Renzi: lascio la politica (non è Matteo, è Tiziano dopo le elezioni a Rignano sull’Arno)

(Marzio Fatucchi per il Corriere della Sera) – Dopo la sconfitta, anche l’addio alla politica. Le elezioni a Rignano sull’Arno lasciano sul campo anche il futuro politico di Tiziano Renzi nel Pd. O perlomeno è quello che ha annunciato il padre del segretario Pd Matteo Renzi dopo il tracollo elettorale nel paese valdarnese.

Il Pd è stato sconfitto dal sindaco uscente, anche lui Pd (e voluto da Tiziano Renzi), Daniele Lorenzini, che ha stracciato la candidata dem Eva Uccella di 20 punti (49 a 29). E, dopo due giorni, Tiziano ha scritto agli amici nella chat «segreta» del partito. Un messaggio però finito integralmente su La Verità.

«Mi sento in obbligo di evidenziare la necessità che il Pd a Rignano sia scisso a livello di immagine da me. Sono un raccoglitore di odio e di invidia francamente sconvolgente, ma reale — è il testo del messaggio — . Venerdì parto e torno verso il 25. Pensavo di fare a casa mia una cena di addio alla politica affinché sia evidente che io non sono più attivo nel Pd. Devo trovare una apparente occupazione distrattiva o nello sport o nel volontariato tipo Croce azzurra. Le cause della sconfitta non credo che siano tutte da attribuire a me e su questo farete le analisi per prepararsi alla riauta (nel senso della possibile la rivincita, ndr) che fra uno o due anni ci sarà. Vi abbraccio con affetto e festeggeremo insieme».
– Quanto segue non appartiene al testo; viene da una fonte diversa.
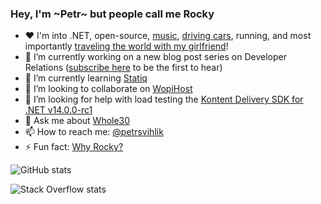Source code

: ### Hey, I'm ~Petr~ but people call me Rocky

- ❤️ I'm into .NET, open-source, [music](https://en.wikipedia.org/wiki/Mike_Oldfield), [driving cars](https://en.wikipedia.org/wiki/Audi), running, and most importantly [traveling the world with my girlfriend](https://i.imgur.com/5GUz14z.png)!
- 🔭 I’m currently working on a new blog post series on Developer Relations ([subscribe here](https://medium.com/@PetrSvihlik/) to be the first to hear)
- 🌱 I’m currently learning [Statiq](https://github.com/statiqdev/Statiq.Framework)
- 👯 I’m looking to collaborate on [WopiHost](https://github.com/petrsvihlik/WopiHost/)
- 🤔 I’m looking for help with load testing the [Kontent Delivery SDK for .NET v14.0.0-rc1](https://github.com/Kentico/kontent-delivery-sdk-net/releases/tag/14.0.0-rc1)
- 💬 Ask me about [Whole30](https://whole30.com/)
- 📫 How to reach me:  [@petrsvihlik](https://twitter.com/PetrSvihlik)
- ⚡ Fun fact: [Why Rocky?](http://rangercentral.com/database/1993_mightymorphin/images/mmpr-rg-rocky.jpg)


![GitHub stats](https://github-readme-stats.vercel.app/api?username=petrsvihlik&show_icons=true)

![Stack Overflow stats](https://stackoverflow.com/users/flair/1332034.png)
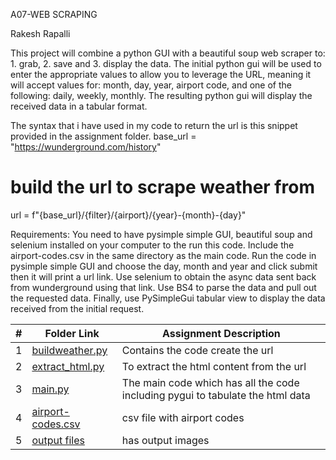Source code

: A07-WEB SCRAPING

Rakesh Rapalli

This project will combine a python GUI with a beautiful soup web scraper to: 1. grab, 2. save and 3. display the data. The initial python gui will be used to enter the appropriate values to allow you to leverage the URL, meaning it will accept values for: month, day, year, airport code, and one of the following: daily, weekly, monthly. The resulting python gui will display the received data in a tabular format.

The syntax that i have used in my code to return the url is this snippet provided in the assignment folder.
base_url = "https://wunderground.com/history"
# build the url to scrape weather from
url = f"{base_url}/{filter}/{airport}/{year}-{month}-{day}"

Requirements:
You need to have pysimple simple GUI, beautiful soup and selenium installed on your computer to the run this code.
Include the airport-codes.csv in the same directory as the main code.
Run the code in pysimple simple GUI and choose the day, month and year and click submit then it will print a url link.
Use selenium to obtain the async data sent back from wunderground using that link.
Use BS4 to parse the data and pull out the requested data.
Finally, use PySimpleGui tabular view to display the data received from the initial request.


|   #   | Folder Link | Assignment Description |
| :---: | ----------- | ---------------------- |
|   1   | [buildweather.py](https://github.com/RakeshRapalli6/4883-Software-Tools/blob/main/Assignments/A07/buildweather.py) | Contains the code create the url |
|   2   | [extract_html.py](https://github.com/RakeshRapalli6/4883-Software-Tools/blob/main/Assignments/A07/extract_html.py) | To extract the html content from the url
|   3   | [main.py](https://github.com/RakeshRapalli6/4883-Software-Tools/blob/main/Assignments/A07/main.py) |The main code which has all the code including pygui to tabulate the html data
|   4   | [airport-codes.csv](https://github.com/RakeshRapalli6/4883-Software-Tools/blob/main/Assignments/A07/airport-codes.csv)| csv file with airport codes
|   5   | [output files](https://github.com/RakeshRapalli6/4883-Software-Tools/tree/main/Assignments/A07/Output%20files)| has output images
Un messaggio che il sindaco Lorenzini non vuole commentare, anche per evitare di rinvigorire le polemiche nazionali. Ma in tanti, tra i democratici di Rignano e persino tra gli amici di Tiziano Renzi, sollevano più di un dubbio sulla scelta di abbandonare del tutto l’agone politico. D’altra parte, Tiziano Renzi si è impegnato da decenni, prima nella Dc, poi nel Ppi, poi nella Margherita e infine nel Pd.

Certo, molto dipenderà da come finirà la vicenda Consip, l’inchiesta nella quale Tiziano Renzi è indagato per traffico di influenze. Anche il ministro Luca Lotti è indagato, in questo caso per rivelazione di segreto istruttorio: avrebbe fatto avvertito dell’inchiesta Luigi Marroni, direttore del Consip, così come a Filippo Vannoni, presidente di Publiacqua. Un fatto però smentito da Lotti. Ci vorrà ancora tempo per capire come si concluderanno le indagini.